There are two types of the mpox virus, clade I and clade II. The DRC trial enrolled children and adults with the clade I version, which is known to cause more severe disease. Clade I is endemic to Central Africa and is the type that is responsible for the current outbreak, which has spread from the DRC to neighboring countries. Earlier this month, Sweden’s health agency announced the first case of clade I mpox outside of Africa. The person became infected with the virus while traveling in an area of Africa with mpox transmission.
Clade I was thought to have a mortality rate of around 10 percent, so the trial results are still good news, Zucker says. Without specific drugs for mpox, it means that good supportive care improves patient outcomes. Proper wound care in mpox patients is particularly important, because any break in the skin presents a risk of infection, he says. Mpox lesions can last two to four weeks and are often accompanied by fever, headache, muscle aches, and fatigue.
Clade II tends to cause milder illness and is endemic in West Africa. It was a clade II subtype virus that was behind the global mpox outbreak in 2022 that reached the US and Europe. People with compromised immune systems, children, and people who are pregnant are especially vulnerable to severe mpox regardless of the clade type. Tecovirimat is being studied in the US in people with clade II, including at Columbia University.
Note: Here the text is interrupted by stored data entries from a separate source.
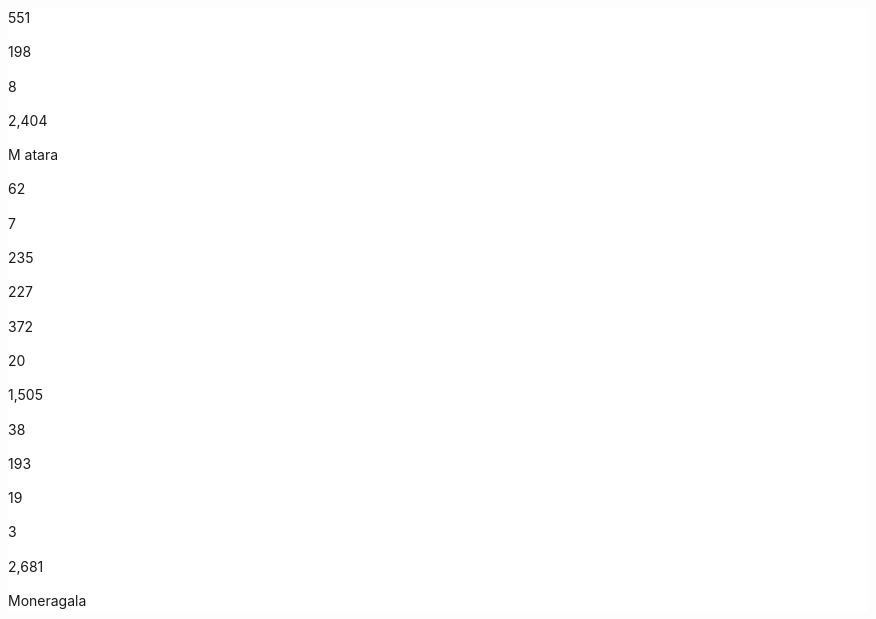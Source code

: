  
551
 

 
 

 
 

 
 

 
 
198
 
8
 

 
 

 
 

 
 
2,404
 
M
atara
 
62
 
7
 
235
 
227
 
372
 

 
 
20
 
1,505
 

 
 

 
 

 
 
38
 
193
 
19
 
3
 

 
 

 
 
2,681
 
Moneragala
“These results suggest that it may not be effective in clade II either,” says Timothy Wilkin, chief of the division of infectious diseases and global public health at the University of California, San Diego. Along with Zucker, Wilkin is an investigator for a US trial that is testing TPOXX in people with clade II. The results from that trial, which has enrolled around 60 percent of its target number of participants, may not be available for another few years.
Wilkin says the findings from the DRC also underscore the need for high-quality randomized clinical trials for mpox treatment. “There’s been really widespread use of tecovirimat through an expanded access program without really clear evidence of efficacy.”
Meanwhile, as mpox cases mount in Africa, tools to fight the virus are sorely needed. In a press briefing on Tuesday, Jean Kaseya, Africa CDC’s director general, says mpox vaccines are expected to finally reach the DRC by next week. Vaccines have been widely available in the US, Europe, and other countries outside Africa. In the absence of a vaccine, Africa CDC has been promoting the importance of prevention, including hygiene practices and avoiding contact with people with mpox lesions.